Turquoise pinky ring

The extra day off this week for Veteran's Day gave me some welcome time at my jewelry bench at home to work on a few projects. A loose turquoise cabochon (a gift from my aunt) had been kicking around my boxes for quite some time and so I decided to brush off some of the skills from my jewelry classes in Turkey to make a domed pinky ring. 

I miss my weekly Sunday jewelry class in Turkey, not only for the camaraderie and Turkish language bath my ears would get as a result, but also for the designated time and space it gave me to create and practice. Now that I am far away from Istanbul, I must create my own discipline, and although time is always a struggle, it has pushed me to problem-solve in ways I would not have with my teacher readily available to help me through hiccups and demo any tricky skills. 

For the pinky ring, I looked back to one of the first styles I had learned to make- one that my teacher called "karpuz yüzük", or "watermelon ring" for it's vaulted dome that tapered to a thinner part under the finger. Once I started making the ring— measuring it out, cutting the stretched diamond-like shape of the band, soldering, and filing— I was happy to find that these actions felt like second nature. Much like riding a bike or sipping a çay, these movements repeated again and again, Sunday after tireless Sunday flowed through my fingers. Like a channel from Istanbul to Chicago, the knowledge I had learned connected me back to the small studio, where my teacher shared the lessons he had in turn inherited from his teachers and a life of practice— a channel to a very deep pool.  
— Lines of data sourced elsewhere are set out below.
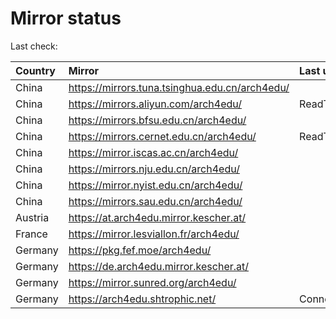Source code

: <script src="./time.js"></script>
# Mirror status
Last check: <script type="text/javascript">localize(1754890444.4307775);</script>

|Country|Mirror|Last update|
|:------|:-----|:----------|
|China|https://mirrors.tuna.tsinghua.edu.cn/arch4edu/|<script type="text/javascript">localize(1754722249);</script>|
|China|https://mirrors.aliyun.com/arch4edu/|ReadTimeout|
|China|https://mirrors.bfsu.edu.cn/arch4edu/|<script type="text/javascript">localize(1754722249);</script>|
|China|https://mirrors.cernet.edu.cn/arch4edu/|ReadTimeout|
|China|https://mirror.iscas.ac.cn/arch4edu/|<script type="text/javascript">localize(1754722249);</script>|
|China|https://mirrors.nju.edu.cn/arch4edu/|<script type="text/javascript">localize(1754722249);</script>|
|China|https://mirror.nyist.edu.cn/arch4edu/|<script type="text/javascript">localize(1754722249);</script>|
|China|https://mirrors.sau.edu.cn/arch4edu/|<script type="text/javascript">localize(1754636099);</script>|
|Austria|https://at.arch4edu.mirror.kescher.at/|<script type="text/javascript">localize(1754722249);</script>|
|France|https://mirror.lesviallon.fr/arch4edu/|<script type="text/javascript">localize(1754722249);</script>|
|Germany|https://pkg.fef.moe/arch4edu/|<script type="text/javascript">localize(1754722249);</script>|
|Germany|https://de.arch4edu.mirror.kescher.at/|<script type="text/javascript">localize(1754722249);</script>|
|Germany|https://mirror.sunred.org/arch4edu/|<script type="text/javascript">localize(1754722249);</script>|
|Germany|https://arch4edu.shtrophic.net/|ConnectionError|

<script src="./tablefilter/tablefilter.js"></script>
<script src="./table.js"></script>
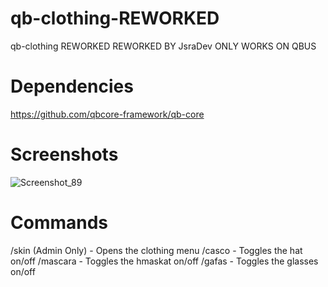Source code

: # qb-clothing-REWORKED
qb-clothing REWORKED 
 REWORKED BY JsraDev 
ONLY WORKS ON QBUS



# Dependencies
https://github.com/qbcore-framework/qb-core

# Screenshots
![Screenshot_89](https://user-images.githubusercontent.com/85324307/120736226-7b310e00-c4b1-11eb-9e81-27b38fbd0bc1.png)


# Commands
/skin (Admin Only) - Opens the clothing menu
/casco - Toggles the hat on/off
/mascara - Toggles the hmaskat on/off
/gafas - Toggles the glasses on/off


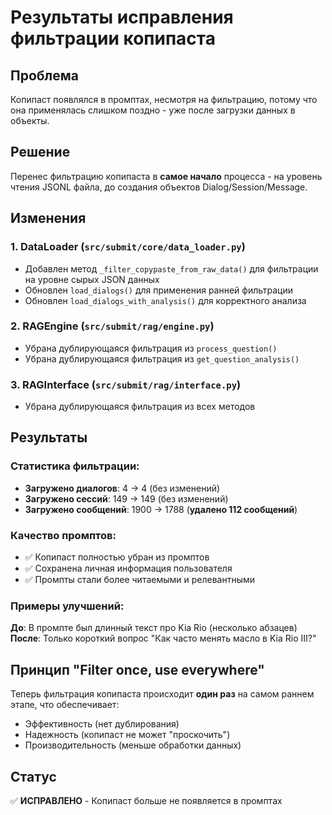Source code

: # Результаты исправления фильтрации копипаста

## Проблема
Копипаст появлялся в промптах, несмотря на фильтрацию, потому что она применялась слишком поздно - уже после загрузки данных в объекты.

## Решение
Перенес фильтрацию копипаста в **самое начало** процесса - на уровень чтения JSONL файла, до создания объектов Dialog/Session/Message.

## Изменения

### 1. DataLoader (`src/submit/core/data_loader.py`)
- Добавлен метод `_filter_copypaste_from_raw_data()` для фильтрации на уровне сырых JSON данных
- Обновлен `load_dialogs()` для применения ранней фильтрации
- Обновлен `load_dialogs_with_analysis()` для корректного анализа

### 2. RAGEngine (`src/submit/rag/engine.py`)
- Убрана дублирующаяся фильтрация из `process_question()`
- Убрана дублирующаяся фильтрация из `get_question_analysis()`

### 3. RAGInterface (`src/submit/rag/interface.py`)
- Убрана дублирующаяся фильтрация из всех методов

## Результаты

### Статистика фильтрации:
- **Загружено диалогов**: 4 → 4 (без изменений)
- **Загружено сессий**: 149 → 149 (без изменений)  
- **Загружено сообщений**: 1900 → 1788 (**удалено 112 сообщений**)

### Качество промптов:
- ✅ Копипаст полностью убран из промптов
- ✅ Сохранена личная информация пользователя
- ✅ Промпты стали более читаемыми и релевантными

### Примеры улучшений:
**До**: В промпте был длинный текст про Kia Rio (несколько абзацев)
**После**: Только короткий вопрос "Как часто менять масло в Kia Rio III?"

## Принцип "Filter once, use everywhere"
Теперь фильтрация копипаста происходит **один раз** на самом раннем этапе, что обеспечивает:
- Эффективность (нет дублирования)
- Надежность (копипаст не может "проскочить")
- Производительность (меньше обработки данных)

## Статус
✅ **ИСПРАВЛЕНО** - Копипаст больше не появляется в промптах
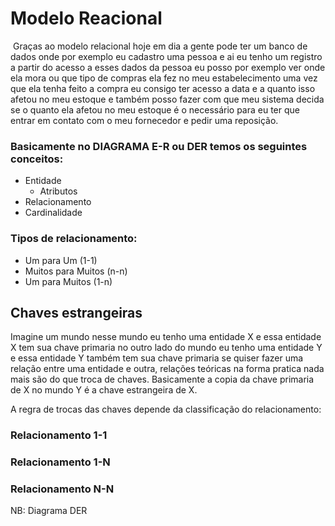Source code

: # Modelo Reacional

 Graças ao modelo relacional hoje em dia a gente pode ter um banco de dados onde por exemplo eu cadastro uma pessoa e ai eu tenho um registro a partir do acesso a esses dados da pessoa eu posso por exemplo ver onde ela mora ou que tipo de compras ela fez no meu estabelecimento uma vez que ela tenha feito a compra eu consigo ter acesso a data e a quanto isso afetou no meu estoque e também posso fazer com que meu sistema decida se o quanto ela afetou no meu estoque é o necessário para eu ter que entrar em contato com o meu fornecedor e pedir uma reposição. 

### Basicamente no DIAGRAMA E-R ou DER temos os seguintes conceitos:

- Entidade
    - Atributos
- Relacionamento
- Cardinalidade

### Tipos de relacionamento:

- Um para Um (1-1)
- Muitos para Muitos (n-n)
- Um para Muitos (1-n)

## Chaves estrangeiras

Imagine um mundo nesse mundo eu tenho uma entidade X e essa entidade X tem sua chave primaria no outro lado do mundo eu tenho uma entidade Y e essa entidade Y também tem sua chave primaria se quiser fazer uma relação entre uma entidade e outra, relações teóricas na forma pratica nada mais são do que troca de chaves. Basicamente a copia da chave primaria de X no mundo Y é a chave estrangeira de X.

A regra de trocas das chaves depende da classificação do relacionamento:

### Relacionamento 1-1

### Relacionamento 1-N

### Relacionamento N-N

NB: Diagrama DER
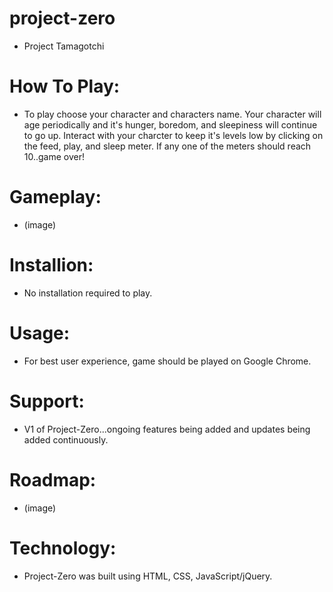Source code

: # project-zero
- Project Tamagotchi

# How To Play:
- To play choose your character and characters name. Your character will age periodically and it's hunger, boredom, and sleepiness will continue to go up. Interact with your charcter to keep it's levels low by clicking on the feed, play, and sleep meter. If any one of the meters should reach 10..game over!

# Gameplay:
- (image)

# Installion:
- No installation required to play.

# Usage:
- For best user experience, game should be played on Google Chrome.

# Support:
- V1 of Project-Zero...ongoing features being added and updates being added continuously.

# Roadmap:
- (image)

# Technology:
- Project-Zero was built using HTML, CSS, JavaScript/jQuery.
When it came time to set the stone, I realized I didn't have the right tools and so improvised to curve and burnish the bezel. Polishing with my flex shaft was entirely new and took a little trial and error to figure out. The process made me realize the areas that I still need to seek to better understand and the tools that I still need to do the job well. Still, I was encouraged by the completion of my new pinky ring. One of my biggest fears about leaving Istanbul and my jewelry class had been to lose an important creative outlet and the guidance of my teacher. Now I realize that while in Istanbul, I built a strong foundation that I carried back with me—a wonderful gift that I can continue to tap into and strengthen.